SNB Driver - Part 3: Workload Execution Putting It All Together

by Alex Averbuch / on 20 Jan 2015

Up until now we have introduced the challenges faced when executing the LDBC SNB benchmark, as well as explained how some of these are overcome. With the foundations laid, we can now explain precisely how operations are executed.

Based on the dependencies certain operations have, and on the granularity of parallelism we wish to achieve while executing them, we assign a Dependency Mode and an Execution Mode to every operation type. Using these classifications the driver runtime then knows how each operation should be executed. These modes, as well as what they mean to the driver runtime, are described below.

Dependency Modes

While executing a workload the driver treats operations differently, depending on their Dependency Mode. In the previous section operations were categorized by whether or not they are in the sets Dependencies and/or Dependents.

Another way of communicating the same categorization is by assigning a Dependency Mode to operations - every operation type generated by a workload definition must be assigned to exactly one Dependency Mode. Dependency modes define dependencies, constraints on operation execution order. The driver supports a number of different Dependency Modes: None, Read Only, Write Only, Read Write. During workload execution, operations of each type are treated as follows:

• None

Depended On (NO): operations do not introduce dependencies with other operations (i.e., the correct execution of no other operation depends on these operations to have completed executing)

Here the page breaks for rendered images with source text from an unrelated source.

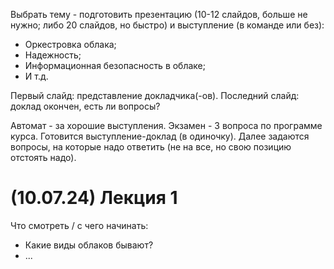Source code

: Выбрать тему - подготовить презентацию (10-12 слайдов, больше не нужно; либо 20 слайдов, но быстро) и выступление (в команде или без):
- Оркестровка облака;
- Надежность;
- Информационная безопасность в облаке;
- И т.д.

Первый слайд: представление докладчика(-ов).
Последний слайд: доклад окончен, есть ли вопросы?

Автомат - за хорошие выступления.
Экзамен - 3 вопроса по программе курса. Готовится выступление-доклад (в одиночку). Далее задаются вопросы, на которые надо ответить (не на все, но свою позицию отстоять надо).
# (10.07.24) Лекция 1

Что смотреть / с чего начинать:
- Какие виды облаков бывают?
- ...

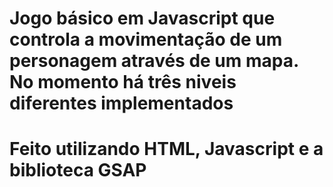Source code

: # Jogo básico em Javascript que controla a movimentação de um personagem através de um mapa. No momento há três niveis diferentes implementados
# Feito utilizando HTML, Javascript e a biblioteca GSAP
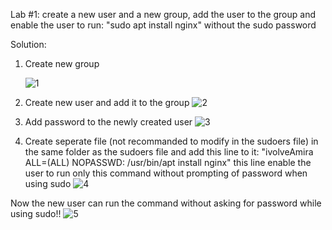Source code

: Lab #1:
create a new user and a new group, add the user to the group and enable the user to run: "sudo apt install nginx" without the sudo password

Solution:
1. Create new group
   
   ![1](https://github.com/user-attachments/assets/41f4bc66-25db-40c4-bcad-43b4c937f912)
2. Create new user and add it to the group
   ![2](https://github.com/user-attachments/assets/25a71045-b735-481a-9fb9-15275b5688ef)
3. Add password to the newly created user
   ![3](https://github.com/user-attachments/assets/4533fdba-b9cd-452b-881f-b8be7ae5f117)
4. Create seperate file (not recommanded to modify in the sudoers file) in the same folder as the sudoers file and add this line to it:
   "ivolveAmira ALL=(ALL) NOPASSWD: /usr/bin/apt install nginx"
   this line enable the user to run only this command without prompting of password when using sudo
   ![4](https://github.com/user-attachments/assets/0b383907-02d5-469b-bdc9-edb1f0ab98d1)

Now the new user can run the command without asking for password while using sudo!!
![5](https://github.com/user-attachments/assets/bc9743c2-faeb-40c6-9a63-e4a4dbef7fe1)
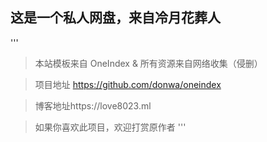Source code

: ## 这是一个私人网盘，来自冷月花葬人
'''
>本站模板来自 OneIndex & 所有资源来自网络收集（侵删）

>项目地址 https://github.com/donwa/oneindex

>博客地址https://love8023.ml

>如果你喜欢此项目，欢迎打赏原作者
'''
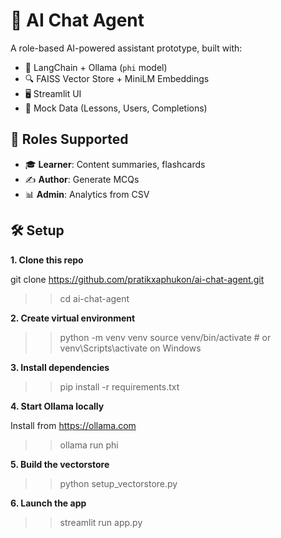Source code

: # 🤖 AI Chat Agent

A role-based AI-powered assistant prototype, built with:

- 💬 LangChain + Ollama (`phi` model)
- 🔍 FAISS Vector Store + MiniLM Embeddings
- 🖥️ Streamlit UI
- 📁 Mock Data (Lessons, Users, Completions)

## 🧠 Roles Supported

- 🎓 **Learner**: Content summaries, flashcards
- ✍️ **Author**: Generate MCQs
- 📊 **Admin**: Analytics from CSV

## 🛠️ Setup

**1. Clone this repo**

   git clone https://github.com/pratikxaphukon/ai-chat-agent.git
   
  >>cd ai-chat-agent
   
**2. Create virtual environment**

>>python -m venv venv
>>source venv/bin/activate  # or venv\Scripts\activate on Windows


**3. Install dependencies**

>>pip install -r requirements.txt

**4. Start Ollama locally**

Install from https://ollama.com

>>ollama run phi


**5. Build the vectorstore**

>>python setup_vectorstore.py


**6. Launch the app**

>>streamlit run app.py


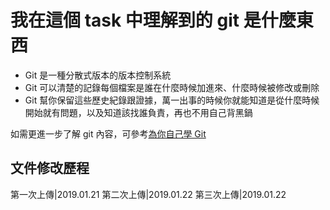 # 我在這個 task 中理解到的 git 是什麼東西

* Git 是一種分散式版本的版本控制系統
* Git 可以清楚的記錄每個檔案是誰在什麼時候加進來、什麼時候被修改或刪除
* Git 幫你保留這些歷史紀錄跟證據，萬一出事的時候你就能知道是從什麼時候開始就有問題，以及知道該找誰負責，再也不用自己背黑鍋


如需更進一步了解 git 內容，可參考[為你自己學 Git](https://gitbook.tw/)



## 文件修改歷程


  第一次上傳|2019.01.21
  第二次上傳|2019.01.22
  第三次上傳|2019.01.22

– Prior Execution: do nothing – After Execution: do nothing

• Read Only

Depended On (NO): operations do not introduce dependencies with other operations (i.e., the correct execution of no other operation depends on these operations to have completed executing)

Dependent On (YES): operation execution does depend on GCT to have advanced sufficiently (i.e., correct execution of these operations requires that certain operations have completed execution)

– Prior Execution: wait for GCT >= operation.DepTime – After Execution: do nothing

• Write Only

Depended On (YES): operations do introduce dependencies with other operations (i.e., the correct execution of certain other operations requires that these operations to have completed executing, i.e., to advance GCT)

Dependent On (NO): operation execution does not depend on GCT to have advanced sufficiently (i.e., correct execution of these operations does not depend on any other operations to have completed execution)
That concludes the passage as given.